Throw a few villains in to the mix and see what sticks. Have the protagonist deal with a moral crisis. Turn the hero's friends and admirers in to enemies. Find a way to fit in as many CGI-heavy action scenes in the streets of New York and/or dingy industrial building as you can. And they checked those boxes lazily, as with a pencil worn down to its nub.

There isn't much of an excuse for that, no matter how big the budget and how tough the competition is out there in the world of comic book cinema. The Christopher Nolans and Joss Whedons and James Gunns (and, dare I say, Sam Raimis) of the world have shown us time and again that comic book films can commit to grown-up themes. The wizards at Marvel Studios have set the CGI/special effects bar very high as well.

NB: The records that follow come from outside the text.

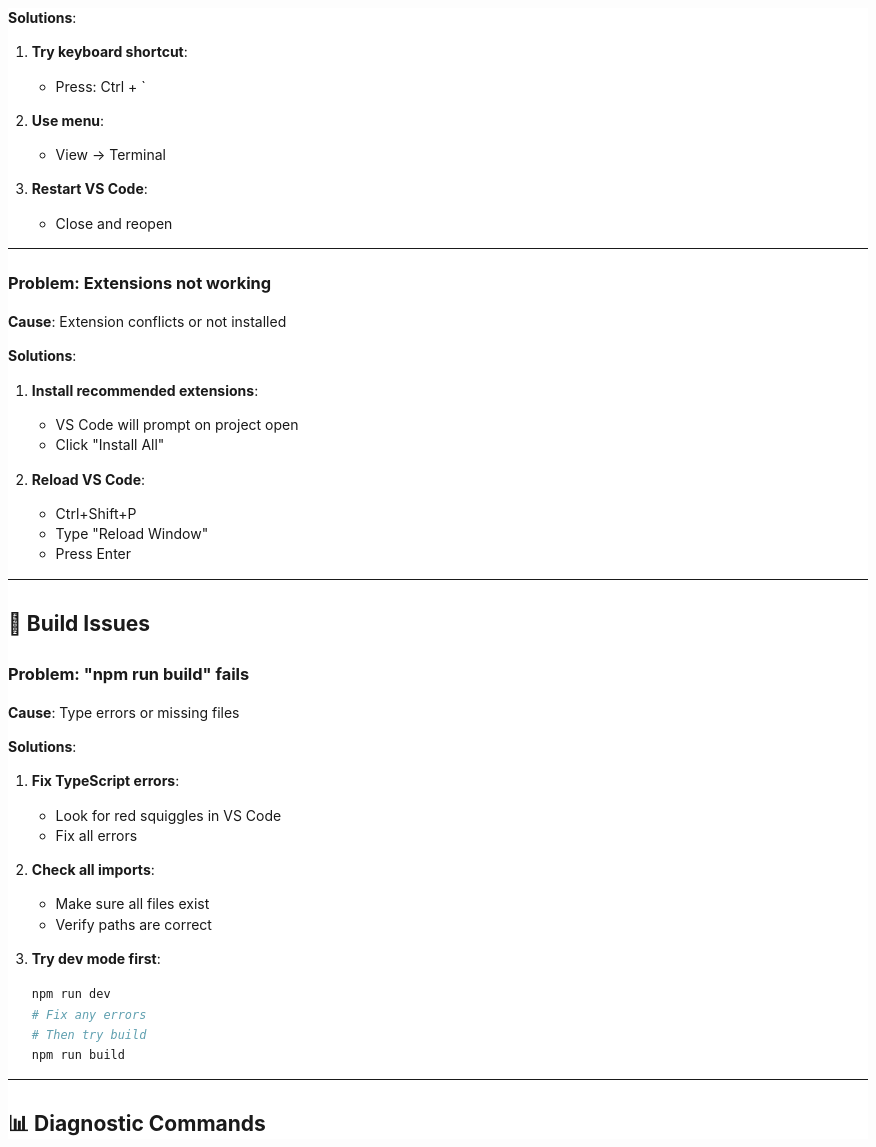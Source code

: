 **Solutions**:

1. **Try keyboard shortcut**:
   - Press: Ctrl + `

2. **Use menu**:
   - View → Terminal

3. **Restart VS Code**:
   - Close and reopen

---

### Problem: Extensions not working

**Cause**: Extension conflicts or not installed

**Solutions**:

1. **Install recommended extensions**:
   - VS Code will prompt on project open
   - Click "Install All"

2. **Reload VS Code**:
   - Ctrl+Shift+P
   - Type "Reload Window"
   - Press Enter

---

## 🔴 Build Issues

### Problem: "npm run build" fails

**Cause**: Type errors or missing files

**Solutions**:

1. **Fix TypeScript errors**:
   - Look for red squiggles in VS Code
   - Fix all errors

2. **Check all imports**:
   - Make sure all files exist
   - Verify paths are correct

3. **Try dev mode first**:
   ```bash
   npm run dev
   # Fix any errors
   # Then try build
   npm run build
   ```

---

## 📊 Diagnostic Commands
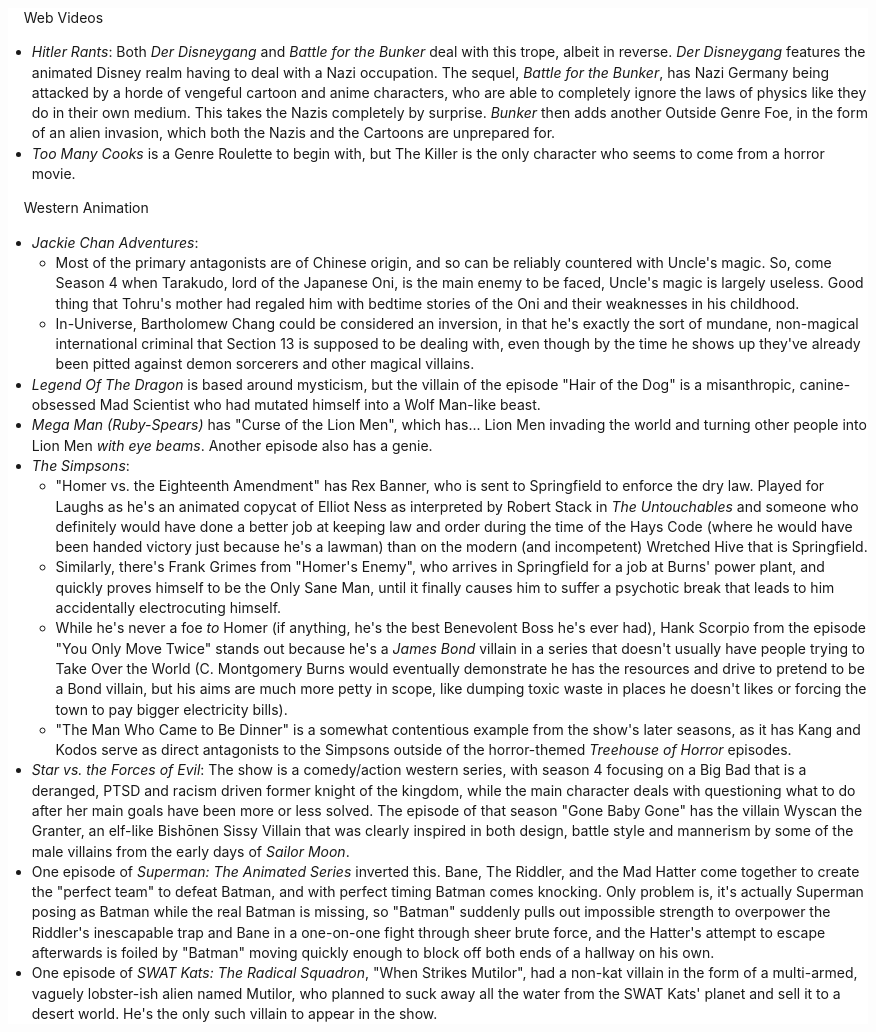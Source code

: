     Web Videos 

-   _Hitler Rants_: Both _Der Disneygang_ and _Battle for the Bunker_ deal with this trope, albeit in reverse. _Der Disneygang_ features the animated Disney realm having to deal with a Nazi occupation. The sequel, _Battle for the Bunker_, has Nazi Germany being attacked by a horde of vengeful cartoon and anime characters, who are able to completely ignore the laws of physics like they do in their own medium. This takes the Nazis completely by surprise. _Bunker_ then adds another Outside Genre Foe, in the form of an alien invasion, which both the Nazis and the Cartoons are unprepared for.
-   _Too Many Cooks_ is a Genre Roulette to begin with, but The Killer is the only character who seems to come from a horror movie.

    Western Animation 

-   _Jackie Chan Adventures_:
    -   Most of the primary antagonists are of Chinese origin, and so can be reliably countered with Uncle's magic. So, come Season 4 when Tarakudo, lord of the Japanese Oni, is the main enemy to be faced, Uncle's magic is largely useless. Good thing that Tohru's mother had regaled him with bedtime stories of the Oni and their weaknesses in his childhood.
    -   In-Universe, Bartholomew Chang could be considered an inversion, in that he's exactly the sort of mundane, non-magical international criminal that Section 13 is supposed to be dealing with, even though by the time he shows up they've already been pitted against demon sorcerers and other magical villains.
-   _Legend Of The Dragon_ is based around mysticism, but the villain of the episode "Hair of the Dog" is a misanthropic, canine-obsessed Mad Scientist who had mutated himself into a Wolf Man\-like beast.
-   _Mega Man (Ruby-Spears)_ has "Curse of the Lion Men", which has... Lion Men invading the world and turning other people into Lion Men _with eye beams_. Another episode also has a genie.
-   _The Simpsons_:
    -   "Homer vs. the Eighteenth Amendment" has Rex Banner, who is sent to Springfield to enforce the dry law. Played for Laughs as he's an animated copycat of Elliot Ness as interpreted by Robert Stack in _The Untouchables_ and someone who definitely would have done a better job at keeping law and order during the time of the Hays Code (where he would have been handed victory just because he's a lawman) than on the modern (and incompetent) Wretched Hive that is Springfield.
    -   Similarly, there's Frank Grimes from "Homer's Enemy", who arrives in Springfield for a job at Burns' power plant, and quickly proves himself to be the Only Sane Man, until it finally causes him to suffer a psychotic break that leads to him accidentally electrocuting himself.
    -   While he's never a foe _to_ Homer (if anything, he's the best Benevolent Boss he's ever had), Hank Scorpio from the episode "You Only Move Twice" stands out because he's a _James Bond_ villain in a series that doesn't usually have people trying to Take Over the World (C. Montgomery Burns would eventually demonstrate he has the resources and drive to pretend to be a Bond villain, but his aims are much more petty in scope, like dumping toxic waste in places he doesn't likes or forcing the town to pay bigger electricity bills).
    -   "The Man Who Came to Be Dinner" is a somewhat contentious example from the show's later seasons, as it has Kang and Kodos serve as direct antagonists to the Simpsons outside of the horror-themed _Treehouse of Horror_ episodes.
-   _Star vs. the Forces of Evil_: The show is a comedy/action western series, with season 4 focusing on a Big Bad that is a deranged, PTSD and racism driven former knight of the kingdom, while the main character deals with questioning what to do after her main goals have been more or less solved. The episode of that season "Gone Baby Gone" has the villain Wyscan the Granter, an elf-like Bishōnen Sissy Villain that was clearly inspired in both design, battle style and mannerism by some of the male villains from the early days of _Sailor Moon_.
-   One episode of _Superman: The Animated Series_ inverted this. Bane, The Riddler, and the Mad Hatter come together to create the "perfect team" to defeat Batman, and with perfect timing Batman comes knocking. Only problem is, it's actually Superman posing as Batman while the real Batman is missing, so "Batman" suddenly pulls out impossible strength to overpower the Riddler's inescapable trap and Bane in a one-on-one fight through sheer brute force, and the Hatter's attempt to escape afterwards is foiled by "Batman" moving quickly enough to block off both ends of a hallway on his own.
-   One episode of _SWAT Kats: The Radical Squadron_, "When Strikes Mutilor", had a non-kat villain in the form of a multi-armed, vaguely lobster-ish alien named Mutilor, who planned to suck away all the water from the SWAT Kats' planet and sell it to a desert world. He's the only such villain to appear in the show.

The Amazing Spider-Man 2 fails, miserably, to match the standard set by its now many competitors, and it is exposed most of all by the handful of moments where the talented Garfield or Stone does elicit a smile, where Foxx or DeHaan does seem to inspire real horror and also empathy. Those few glimmers of goodness are punctuated by corny, uninspired lines and a CGI reel that looks straight out of the Spider-Man video game I played a decade ago on my Playstation 2.

As this edition Spidey proves, a massive budget and a capable cast are no match for a creative team that is either out of ideas or is beholden to a studio that isn't interested in trying new ones. It's hard to put out a comic book film that is a true differentiator these days, but so too is it difficult to put together one that is so utterly hollow.